EXERCISE BRIEF:
For this task, output every entry below exactly and omit the pictures.

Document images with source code

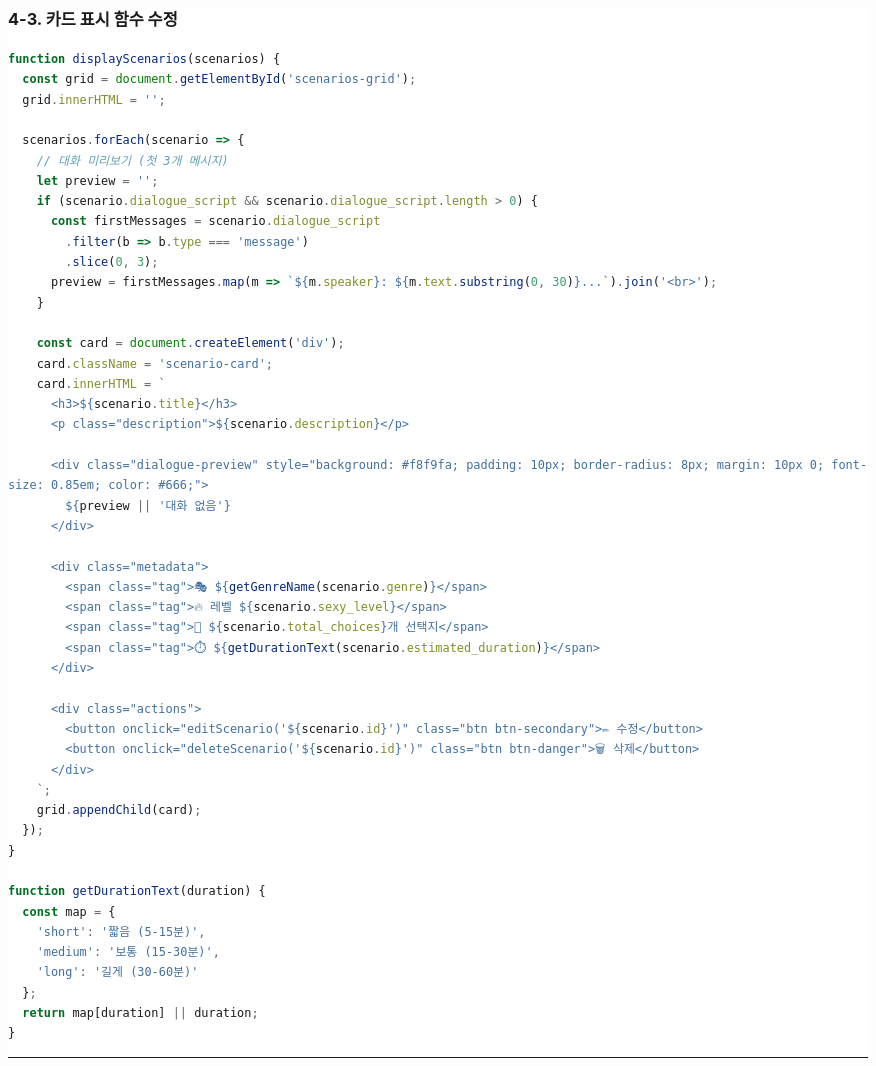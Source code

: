 ### 4-3. 카드 표시 함수 수정

```javascript
function displayScenarios(scenarios) {
  const grid = document.getElementById('scenarios-grid');
  grid.innerHTML = '';
  
  scenarios.forEach(scenario => {
    // 대화 미리보기 (첫 3개 메시지)
    let preview = '';
    if (scenario.dialogue_script && scenario.dialogue_script.length > 0) {
      const firstMessages = scenario.dialogue_script
        .filter(b => b.type === 'message')
        .slice(0, 3);
      preview = firstMessages.map(m => `${m.speaker}: ${m.text.substring(0, 30)}...`).join('<br>');
    }
    
    const card = document.createElement('div');
    card.className = 'scenario-card';
    card.innerHTML = `
      <h3>${scenario.title}</h3>
      <p class="description">${scenario.description}</p>
      
      <div class="dialogue-preview" style="background: #f8f9fa; padding: 10px; border-radius: 8px; margin: 10px 0; font-size: 0.85em; color: #666;">
        ${preview || '대화 없음'}
      </div>
      
      <div class="metadata">
        <span class="tag">🎭 ${getGenreName(scenario.genre)}</span>
        <span class="tag">🔥 레벨 ${scenario.sexy_level}</span>
        <span class="tag">💬 ${scenario.total_choices}개 선택지</span>
        <span class="tag">⏱️ ${getDurationText(scenario.estimated_duration)}</span>
      </div>
      
      <div class="actions">
        <button onclick="editScenario('${scenario.id}')" class="btn btn-secondary">✏️ 수정</button>
        <button onclick="deleteScenario('${scenario.id}')" class="btn btn-danger">🗑️ 삭제</button>
      </div>
    `;
    grid.appendChild(card);
  });
}

function getDurationText(duration) {
  const map = {
    'short': '짧음 (5-15분)',
    'medium': '보통 (15-30분)',
    'long': '길게 (30-60분)'
  };
  return map[duration] || duration;
}
```

---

RESPONSE TO THE EXERCISE:
Source code

: ### 4-3. 카드 표시 함수 수정

```javascript
function displayScenarios(scenarios) {
  const grid = document.getElementById('scenarios-grid');
  grid.innerHTML = '';
  
  scenarios.forEach(scenario => {
    // 대화 미리보기 (첫 3개 메시지)
    let preview = '';
    if (scenario.dialogue_script && scenario.dialogue_script.length > 0) {
      const firstMessages = scenario.dialogue_script
        .filter(b => b.type === 'message')
        .slice(0, 3);
      preview = firstMessages.map(m => `${m.speaker}: ${m.text.substring(0, 30)}...`).join('<br>');
    }
    
    const card = document.createElement('div');
    card.className = 'scenario-card';
    card.innerHTML = `
      <h3>${scenario.title}</h3>
      <p class="description">${scenario.description}</p>
      
      <div class="dialogue-preview" style="background: #f8f9fa; padding: 10px; border-radius: 8px; margin: 10px 0; font-size: 0.85em; color: #666;">
        ${preview || '대화 없음'}
      </div>
      
      <div class="metadata">
        <span class="tag">🎭 ${getGenreName(scenario.genre)}</span>
        <span class="tag">🔥 레벨 ${scenario.sexy_level}</span>
        <span class="tag">💬 ${scenario.total_choices}개 선택지</span>
        <span class="tag">⏱️ ${getDurationText(scenario.estimated_duration)}</span>
      </div>
      
      <div class="actions">
        <button onclick="editScenario('${scenario.id}')" class="btn btn-secondary">✏️ 수정</button>
        <button onclick="deleteScenario('${scenario.id}')" class="btn btn-danger">🗑️ 삭제</button>
      </div>
    `;
    grid.appendChild(card);
  });
}

function getDurationText(duration) {
  const map = {
    'short': '짧음 (5-15분)',
    'medium': '보통 (15-30분)',
    'long': '길게 (30-60분)'
  };
  return map[duration] || duration;
}
```

---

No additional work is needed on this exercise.